The whole Jim Beam small batch collection (Basil Hayden, Knob Creek, Booker's, and Baker's) are rye recipe bourbons, with Basil Hayden having the highest rye content of all (it's based off the same mashbill as Old Grand Dad). Of the list, BH is the smoothest and easiest to drink while Booker's is the best whiskey, IMHO. Knob Creek, to me, tastes like 100 proof Jim Beam with a few more seasons of aging, which is exactly what it is.

I find it difficult to compare rye and wheat recipe bourbons. It's like comparing Pinot Noir to Zinfandel. Both are red wines, but the similarities end there. Wheat recipes are quite a bit like Pinot: light, delicate, smooth. Rye recipes are more like Zinfandel: full-bodied, assertive, and bold. Overall, I prefer rye recipe bourbons.

In the wheated category, it's hard to beat Weller Special Reserve. I like it much more than Maker's Mark, and it is quite a bit cheaper. Apparently red wax costs a lot of money.  The Van Winkel line is very nice, too.

In the rye recipe category, Four Roses Single Barrel, Old Grand Dad 114, and Elijah Craig 12YO are my go-to favorites.


----------



## chava (Mar 17, 2009)

*knob creek*



Threadman1891 said:


> Knob Creek here. No cigar, but I do like my Stanwell Legend pipe and a bowl full of McConnell Kentucky Nougat tobacco. Of course these also require a leather recliner and a crackling fire in the fireplace.


I'm with you Threadman. Knob Creek is my go to bourbon. I have also tried other members of the family: Basil Hayden, Bookers..., but I find Kob Creek the absolute best. It has a smooth carmelized flavorful heat that I have not found in any other brand. I do not find it anything like Makers Mark, which I don't care for at all... though I realize it is quite popular. For a lower priced, get anywhere whiskey, I like Jack Daniels from Tennessee.


----------



## chava (Mar 17, 2009)

Dr. François said:


> The Weller and Van Winkle lines are all wheat recipe bourbons. So is Maker's Mark. Wheat recipe bourbons are in the minority of all bourbons produced.
> 
> The whole Jim Beam small batch collection (Basil Hayden, Knob Creek, Booker's, and Baker's) are rye recipe bourbons, with Basil Hayden having the highest rye content of all (it's based off the same mashbill as Old Grand Dad).

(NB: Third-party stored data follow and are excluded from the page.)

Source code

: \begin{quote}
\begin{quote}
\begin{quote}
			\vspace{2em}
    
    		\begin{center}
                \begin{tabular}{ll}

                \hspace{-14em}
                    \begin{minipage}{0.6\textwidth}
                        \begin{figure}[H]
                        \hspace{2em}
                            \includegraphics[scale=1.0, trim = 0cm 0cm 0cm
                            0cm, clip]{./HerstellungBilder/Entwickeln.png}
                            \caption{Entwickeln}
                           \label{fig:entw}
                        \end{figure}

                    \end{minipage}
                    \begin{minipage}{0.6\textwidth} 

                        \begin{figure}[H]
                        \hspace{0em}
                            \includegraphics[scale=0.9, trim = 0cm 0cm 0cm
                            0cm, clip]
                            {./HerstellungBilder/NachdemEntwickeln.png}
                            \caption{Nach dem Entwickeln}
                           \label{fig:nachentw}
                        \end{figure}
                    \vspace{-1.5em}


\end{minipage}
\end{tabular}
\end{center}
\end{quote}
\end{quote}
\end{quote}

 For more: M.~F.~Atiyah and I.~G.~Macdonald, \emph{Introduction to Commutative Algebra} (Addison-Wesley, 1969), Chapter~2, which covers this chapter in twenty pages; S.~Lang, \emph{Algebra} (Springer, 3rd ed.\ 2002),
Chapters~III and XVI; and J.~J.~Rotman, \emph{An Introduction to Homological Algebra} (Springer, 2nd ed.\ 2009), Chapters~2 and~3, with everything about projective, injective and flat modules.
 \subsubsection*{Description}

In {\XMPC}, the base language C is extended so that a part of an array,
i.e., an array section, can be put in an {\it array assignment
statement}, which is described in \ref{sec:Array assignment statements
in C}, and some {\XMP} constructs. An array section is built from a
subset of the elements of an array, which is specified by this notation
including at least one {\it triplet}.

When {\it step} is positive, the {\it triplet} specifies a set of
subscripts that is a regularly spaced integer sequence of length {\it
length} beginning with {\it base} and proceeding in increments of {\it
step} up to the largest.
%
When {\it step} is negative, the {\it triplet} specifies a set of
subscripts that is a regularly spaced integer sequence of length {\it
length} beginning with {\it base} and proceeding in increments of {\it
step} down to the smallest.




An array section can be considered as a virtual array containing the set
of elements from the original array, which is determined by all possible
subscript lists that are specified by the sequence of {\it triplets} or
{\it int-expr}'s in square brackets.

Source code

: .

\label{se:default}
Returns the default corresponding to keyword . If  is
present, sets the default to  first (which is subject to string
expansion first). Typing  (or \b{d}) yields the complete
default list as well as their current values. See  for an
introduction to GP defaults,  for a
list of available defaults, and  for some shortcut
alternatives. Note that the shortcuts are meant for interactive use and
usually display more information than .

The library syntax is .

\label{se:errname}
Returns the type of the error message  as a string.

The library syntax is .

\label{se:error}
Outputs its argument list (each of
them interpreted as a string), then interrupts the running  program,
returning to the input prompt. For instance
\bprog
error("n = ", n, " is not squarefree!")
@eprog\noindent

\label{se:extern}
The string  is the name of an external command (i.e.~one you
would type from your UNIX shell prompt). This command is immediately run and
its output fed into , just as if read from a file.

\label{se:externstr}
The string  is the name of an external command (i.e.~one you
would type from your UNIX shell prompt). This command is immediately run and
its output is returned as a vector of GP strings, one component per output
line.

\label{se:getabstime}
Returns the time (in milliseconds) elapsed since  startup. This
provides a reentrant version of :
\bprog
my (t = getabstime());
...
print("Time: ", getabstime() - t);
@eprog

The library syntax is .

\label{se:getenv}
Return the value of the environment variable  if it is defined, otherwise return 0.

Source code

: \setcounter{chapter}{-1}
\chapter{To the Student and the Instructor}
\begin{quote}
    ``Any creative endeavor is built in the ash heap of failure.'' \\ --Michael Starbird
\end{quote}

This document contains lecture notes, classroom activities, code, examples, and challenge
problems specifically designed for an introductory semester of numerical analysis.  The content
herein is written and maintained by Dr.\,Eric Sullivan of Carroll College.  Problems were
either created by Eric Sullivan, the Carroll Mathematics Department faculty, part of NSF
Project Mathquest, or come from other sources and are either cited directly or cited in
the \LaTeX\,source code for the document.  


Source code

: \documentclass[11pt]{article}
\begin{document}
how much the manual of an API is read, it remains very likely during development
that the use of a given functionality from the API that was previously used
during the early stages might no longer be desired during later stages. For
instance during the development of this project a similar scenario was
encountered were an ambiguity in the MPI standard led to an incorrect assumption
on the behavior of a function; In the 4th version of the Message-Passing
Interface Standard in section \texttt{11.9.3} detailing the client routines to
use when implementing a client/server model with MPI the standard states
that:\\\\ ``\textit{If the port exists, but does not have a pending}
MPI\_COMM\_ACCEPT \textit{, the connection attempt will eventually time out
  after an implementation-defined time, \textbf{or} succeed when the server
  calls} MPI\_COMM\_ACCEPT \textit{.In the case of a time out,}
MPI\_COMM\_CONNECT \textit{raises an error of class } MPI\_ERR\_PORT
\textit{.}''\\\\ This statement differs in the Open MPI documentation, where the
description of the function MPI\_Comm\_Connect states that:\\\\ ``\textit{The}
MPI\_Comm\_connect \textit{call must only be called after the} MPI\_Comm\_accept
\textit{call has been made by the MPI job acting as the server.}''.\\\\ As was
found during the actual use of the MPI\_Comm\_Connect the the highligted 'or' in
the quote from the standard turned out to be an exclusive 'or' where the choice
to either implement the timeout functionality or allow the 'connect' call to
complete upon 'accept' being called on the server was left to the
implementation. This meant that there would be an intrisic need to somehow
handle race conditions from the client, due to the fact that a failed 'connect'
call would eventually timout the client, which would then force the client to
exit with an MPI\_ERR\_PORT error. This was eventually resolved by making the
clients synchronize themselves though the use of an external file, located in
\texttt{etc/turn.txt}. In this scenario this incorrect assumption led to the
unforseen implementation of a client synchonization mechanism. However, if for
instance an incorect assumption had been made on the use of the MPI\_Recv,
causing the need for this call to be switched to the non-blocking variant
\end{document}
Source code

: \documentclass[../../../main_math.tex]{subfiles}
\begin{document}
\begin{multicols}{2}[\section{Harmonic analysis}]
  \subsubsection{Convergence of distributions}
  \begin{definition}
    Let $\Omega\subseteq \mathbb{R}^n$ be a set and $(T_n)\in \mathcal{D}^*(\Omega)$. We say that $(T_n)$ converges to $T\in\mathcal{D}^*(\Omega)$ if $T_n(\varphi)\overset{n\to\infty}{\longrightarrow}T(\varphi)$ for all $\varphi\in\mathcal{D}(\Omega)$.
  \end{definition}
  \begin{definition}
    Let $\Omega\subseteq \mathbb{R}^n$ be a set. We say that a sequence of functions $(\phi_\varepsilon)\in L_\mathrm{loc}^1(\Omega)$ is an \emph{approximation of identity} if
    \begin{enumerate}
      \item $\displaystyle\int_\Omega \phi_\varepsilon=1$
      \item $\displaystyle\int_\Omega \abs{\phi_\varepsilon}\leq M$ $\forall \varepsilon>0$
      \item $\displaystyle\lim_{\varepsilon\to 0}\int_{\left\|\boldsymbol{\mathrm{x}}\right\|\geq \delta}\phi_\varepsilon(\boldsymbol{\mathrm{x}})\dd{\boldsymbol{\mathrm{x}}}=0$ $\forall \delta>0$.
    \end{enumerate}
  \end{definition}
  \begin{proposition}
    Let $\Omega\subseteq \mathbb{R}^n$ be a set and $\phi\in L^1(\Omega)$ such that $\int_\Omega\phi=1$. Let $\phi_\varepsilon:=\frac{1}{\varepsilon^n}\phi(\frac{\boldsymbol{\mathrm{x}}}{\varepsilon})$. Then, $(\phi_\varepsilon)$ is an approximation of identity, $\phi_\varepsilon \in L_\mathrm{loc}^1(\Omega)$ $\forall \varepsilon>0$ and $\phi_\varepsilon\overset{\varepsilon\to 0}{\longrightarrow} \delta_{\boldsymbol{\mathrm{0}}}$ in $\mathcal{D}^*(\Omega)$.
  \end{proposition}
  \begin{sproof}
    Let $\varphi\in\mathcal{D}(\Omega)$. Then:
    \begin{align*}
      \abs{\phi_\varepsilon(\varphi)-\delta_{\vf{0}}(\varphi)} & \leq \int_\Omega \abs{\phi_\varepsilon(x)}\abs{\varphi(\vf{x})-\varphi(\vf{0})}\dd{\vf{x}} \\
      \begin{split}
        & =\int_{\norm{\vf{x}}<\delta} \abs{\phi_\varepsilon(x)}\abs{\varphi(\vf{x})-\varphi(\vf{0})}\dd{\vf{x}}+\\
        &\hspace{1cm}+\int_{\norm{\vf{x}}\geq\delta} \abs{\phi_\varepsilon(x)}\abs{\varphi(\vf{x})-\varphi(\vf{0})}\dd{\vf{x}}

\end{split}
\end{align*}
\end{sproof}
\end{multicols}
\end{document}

Of the list, BH is the smoothest and easiest to drink while Booker's is the best whiskey, IMHO. Knob Creek, to me, tastes like 100 proof Jim Beam with a few more seasons of aging, which is exactly what it is.
> 
> ...


Doc, thanks for the info. I did not know any of what you indicated. But, now I have some possible understanding as to why I do not like Makers Mark. I prefer the bolder flavors, and as you have indicated, those would be the rye recipes. I get the impression that Knob Creek is not your cup of tea, but I really like the flavor and smooth warmth that seems to saturate my body as I sip. How do your listed favorites compare?


----------



## Dr. François (Sep 14, 2008)

chava said:


> I get the impression that Knob Creek is not your cup of tea, but I really like the flavor and smooth warmth that seems to saturate my body as I sip. How do your listed favorites compare?


I would recommend the Four Roses Single Barrel and the Elijah Craig 12YO to you.

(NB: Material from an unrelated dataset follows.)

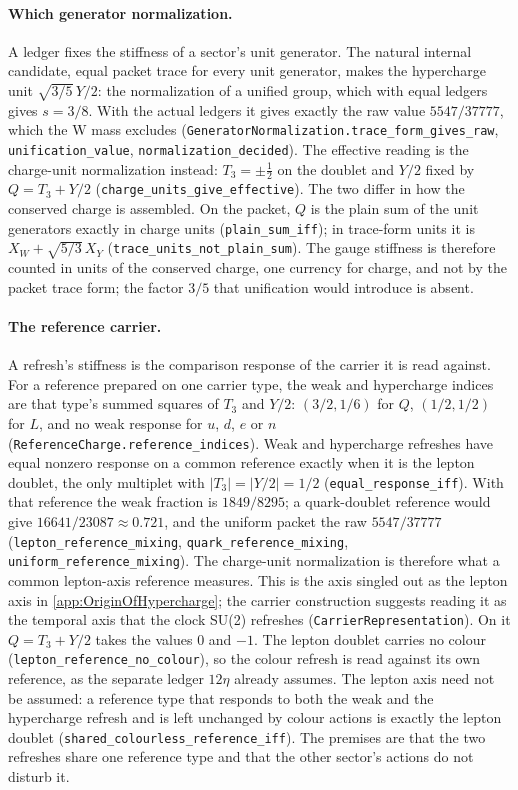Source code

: \paragraph{Which generator normalization.} A ledger fixes the stiffness of a sector's unit generator. The natural internal candidate, equal packet trace for every unit generator, makes the hypercharge unit $\sqrt{3/5}\,Y/2$: the normalization of a unified group, which with equal ledgers gives $s=3/8$. With the actual ledgers it gives exactly the raw value $5547/37777$, which the W mass excludes (\texttt{GeneratorNormalization.trace\_form\_gives\_raw}, \texttt{unification\_value}, \texttt{normalization\_decided}). The effective reading is the charge-unit normalization instead: $T_3=\pm\tfrac12$ on the doublet and $Y/2$ fixed by $Q=T_3+Y/2$ (\texttt{charge\_units\_give\_effective}). The two differ in how the conserved charge is assembled. On the packet, $Q$ is the plain sum of the unit generators exactly in charge units (\texttt{plain\_sum\_iff}); in trace-form units it is $X_W+\sqrt{5/3}\,X_Y$ (\texttt{trace\_units\_not\_plain\_sum}). The gauge stiffness is therefore counted in units of the conserved charge, one currency for charge, and not by the packet trace form; the factor $3/5$ that unification would introduce is absent.

\paragraph{The reference carrier.} A refresh's stiffness is the comparison response of the carrier it is read against. For a reference prepared on one carrier type, the weak and hypercharge indices are that type's summed squares of $T_3$ and $Y/2$: $(3/2,1/6)$ for $Q$, $(1/2,1/2)$ for $L$, and no weak response for $u$, $d$, $e$ or $n$ (\texttt{ReferenceCharge.reference\_indices}). Weak and hypercharge refreshes have equal nonzero response on a common reference exactly when it is the lepton doublet, the only multiplet with $|T_3|=|Y/2|=1/2$ (\texttt{equal\_response\_iff}). With that reference the weak fraction is $1849/8295$; a quark-doublet reference would give $16641/23087\approx0.721$, and the uniform packet the raw $5547/37777$ (\texttt{lepton\_reference\_mixing}, \texttt{quark\_reference\_mixing}, \texttt{uniform\_reference\_mixing}). The charge-unit normalization is therefore what a common lepton-axis reference measures. This is the axis singled out as the lepton axis in \cref{app:OriginOfHypercharge}; the carrier construction suggests reading it as the temporal axis that the clock SU(2) refreshes (\texttt{CarrierRepresentation}). On it $Q=T_3+Y/2$ takes the values $0$ and $-1$. The lepton doublet carries no colour (\texttt{lepton\_reference\_no\_colour}), so the colour refresh is read against its own reference, as the separate ledger $12\eta$ already assumes. The lepton axis need not be assumed: a reference type that responds to both the weak and the hypercharge refresh and is left unchanged by colour actions is exactly the lepton doublet (\texttt{shared\_colourless\_reference\_iff}). The premises are that the two refreshes share one reference type and that the other sector's actions do not disturb it.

My objection to the Knob Creek is that I feel consistently underwhelmed by it. It targets, as you say, the "smooth" character rather than fascination or captivation. It's a competent bourbon, but with so many captivating options available at a lower price point, I always go elsewhere. Knob Creek is a great choice when I'm at the bar.

FWIW, the spirit that goes into the barrel is identical for all of the incarnations of Jim Beam (White, Black, 7YO) as well as Old Crow, Old Taylor, Booker's, Baker's, and Knob Creek. The only differences are proof, barrel location in the warehouse, and time. All three (plus marketing) factor into the final variable, price.

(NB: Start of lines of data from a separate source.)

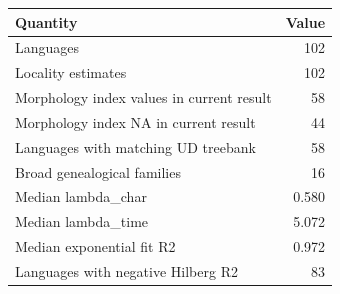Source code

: \begin{tabular}{lr}\toprule Quantity & Value\\ \midrule
Languages & 102\\
Locality estimates & 102\\
Morphology index values in current result & 58\\
Morphology index NA in current result & 44\\
Languages with matching UD treebank & 58\\
Broad genealogical families & 16\\
Median lambda\_char & 0.580\\
Median lambda\_time & 5.072\\
Median exponential fit R2 & 0.972\\
Languages with negative Hilberg R2 & 83\\
\bottomrule\end{tabular}
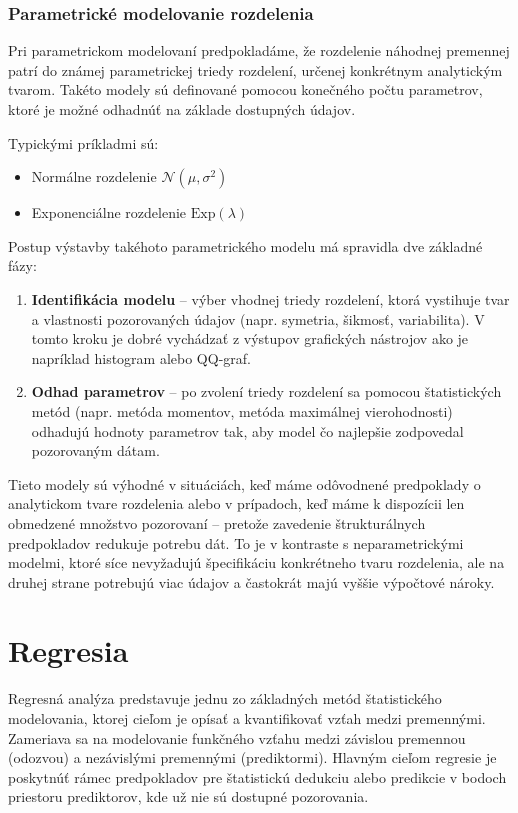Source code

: \subsubsection{Parametrické modelovanie rozdelenia}

Pri parametrickom modelovaní predpokladáme, že rozdelenie náhodnej premennej patrí do známej parametrickej triedy rozdelení, určenej konkrétnym analytickým tvarom. Takéto modely sú definované pomocou konečného počtu parametrov, ktoré je možné odhadnúť na základe dostupných údajov.

Typickými príkladmi sú:
\begin{itemize}
  \item Normálne rozdelenie $\mathcal{N}(\mu, \sigma^2)$
  \item Exponenciálne rozdelenie $\text{Exp}(\lambda)$
\end{itemize}

Postup výstavby takéhoto parametrického modelu má spravidla dve základné fázy:
\begin{enumerate}
  \item \textbf{Identifikácia modelu} – výber vhodnej triedy rozdelení, ktorá vystihuje tvar a vlastnosti pozorovaných údajov (napr. symetria, šikmosť, variabilita). V tomto kroku je dobré vychádzať z výstupov grafických nástrojov ako je napríklad histogram alebo QQ-graf.
  
  \item \textbf{Odhad parametrov} – po zvolení triedy rozdelení sa pomocou štatistických metód (napr. metóda momentov, metóda maximálnej vierohodnosti) odhadujú hodnoty parametrov tak, aby model čo najlepšie zodpovedal pozorovaným dátam.
\end{enumerate}

Tieto modely sú výhodné v situáciách, keď máme odôvodnené predpoklady o analytickom tvare rozdelenia alebo v prípadoch, keď máme k dispozícii len obmedzené množstvo pozorovaní – pretože zavedenie štrukturálnych predpokladov redukuje potrebu dát. To je v kontraste s neparametrickými modelmi, ktoré síce nevyžadujú špecifikáciu konkrétneho tvaru rozdelenia, ale na druhej strane potrebujú viac údajov a častokrát majú vyššie výpočtové nároky.

\section{Regresia}\label{sec:regresia}

Regresná analýza predstavuje jednu zo základných metód štatistického modelovania, ktorej cieľom je opísať a kvantifikovať vzťah medzi premennými. Zameriava sa na modelovanie funkčného vzťahu medzi závislou premennou (odozvou) a nezávislými premennými (prediktormi). Hlavným cieľom regresie je poskytnúť rámec predpokladov pre štatistickú dedukciu alebo  predikcie v bodoch priestoru prediktorov, kde už nie sú dostupné pozorovania.

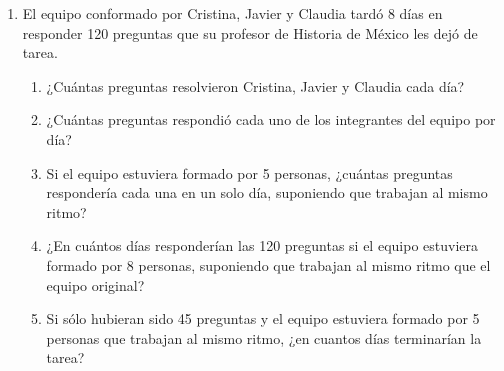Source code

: \documentclass[11pt]{book}
\begin{document}
\begin{enumerate}
  \item El equipo conformado por Cristina, Javier y Claudia tardó 8 días en responder 120 preguntas que su profesor de Historia de México les dejó de tarea.
        \begin{enumerate}
          \item ¿Cuántas preguntas resolvieron Cristina, Javier y Claudia cada día?
          \item ¿Cuántas preguntas respondió cada uno de los integrantes del equipo por día?
          \item Si el equipo estuviera formado por 5 personas, ¿cuántas preguntas respondería cada una en un solo día, suponiendo que trabajan al mismo ritmo?
          \item ¿En cuántos días responderían las 120 preguntas si el equipo estuviera formado por 8 personas, suponiendo que trabajan al mismo ritmo que el equipo original?
          \item Si sólo hubieran sido 45 preguntas y el equipo estuviera formado por 5 personas que trabajan al mismo ritmo, ¿en cuantos días terminarían la tarea?
        \end{enumerate}


\end{enumerate}
\end{document}
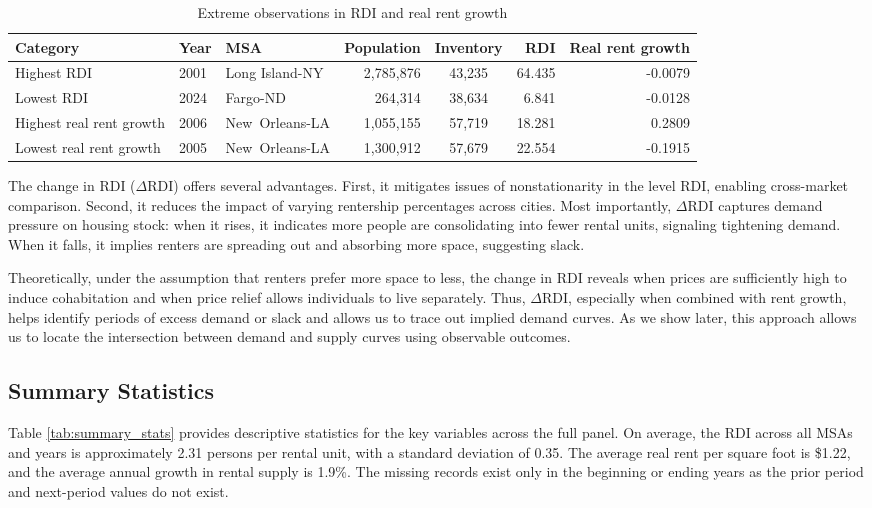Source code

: \documentclass[APA,Times1COL]{WileyNJDv5} %
\begin{document}
\begin{table}[ht]
	\centering
	\caption{Extreme observations in RDI and real rent growth}
	\label{tab:extremes}
	\begin{tabular}{lllrcrr}
		\toprule
		Category & Year & MSA & Population & Inventory & RDI & Real rent growth \\
		\midrule
		Highest RDI                   & 2001 & Long Island-NY           & 2,785,876 &  43,235 & 64.435 & -0.0079     \\
		Lowest RDI                    & 2024 & Fargo-ND                 &   264,314 &  38,634 &  6.841 & -0.0128      \\
		Highest real rent growth      & 2006 & New Orleans-LA           & 1,055,155 &  57,719 & 18.281 & 0.2809   \\
		Lowest  real rent growth      & 2005 & New Orleans-LA           & 1,300,912 &  57,679 & 22.554 & -0.1915  \\
		\bottomrule
	\end{tabular}
\end{table}



The change in RDI (\( \Delta \text{RDI} \)) offers several advantages. First, it mitigates issues of nonstationarity in the level RDI, enabling cross-market comparison. Second, it reduces the impact of varying rentership percentages across cities. Most importantly, \( \Delta \text{RDI} \) captures demand pressure on housing stock: when it rises, it indicates more people are consolidating into fewer rental units, signaling tightening demand. When it falls, it implies renters are spreading out and absorbing more space, suggesting slack.

Theoretically, under the assumption that renters prefer more space to less, the change in RDI reveals when prices are sufficiently high to induce cohabitation and when price relief allows individuals to live separately. Thus, \( \Delta \text{RDI} \), especially when combined with rent growth, helps identify periods of excess demand or slack and allows us to trace out implied demand curves. As we show later, this approach allows us to locate the intersection between demand and supply curves using observable outcomes.


\subsection{Summary Statistics}
Table \ref{tab:summary_stats} provides descriptive statistics for the key variables across the full panel. On average, the RDI across all MSAs and years is approximately 2.31 persons per rental unit, with a standard deviation of 0.35. The average real rent per square foot is \$1.22, and the average annual growth in rental supply is 1.9\%. The missing records exist only in the beginning or ending years as the prior period and next-period values do not exist. 
\end{document}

From what I understand, Beam maintains three mashbills (recipes): Straight Rye (JB Rye, Ri1); Straight Bourbon (all mentioned above); and high-rye Bourbon (Old Grand Dad 86, 100, 114, and Basil Hayden).


----------



## chava (Mar 17, 2009)

*bourbon*



Dr. François said:


> I would recommend the Four Roses Single Barrel and the Elijah Craig 12YO to you.
> 
> I will give those a shot. How did you acquire your knowledge of bourbon?


----------



## Dr. François (Sep 14, 2008)

chava said:


> I will give those a shot. How did you acquire your knowledge of bourbon?


PM sent.

On the original topic, Stagg is simply great. I still have a bit let in my bottle of 2007 vintage. I couldn't find any 2008 vintage this year.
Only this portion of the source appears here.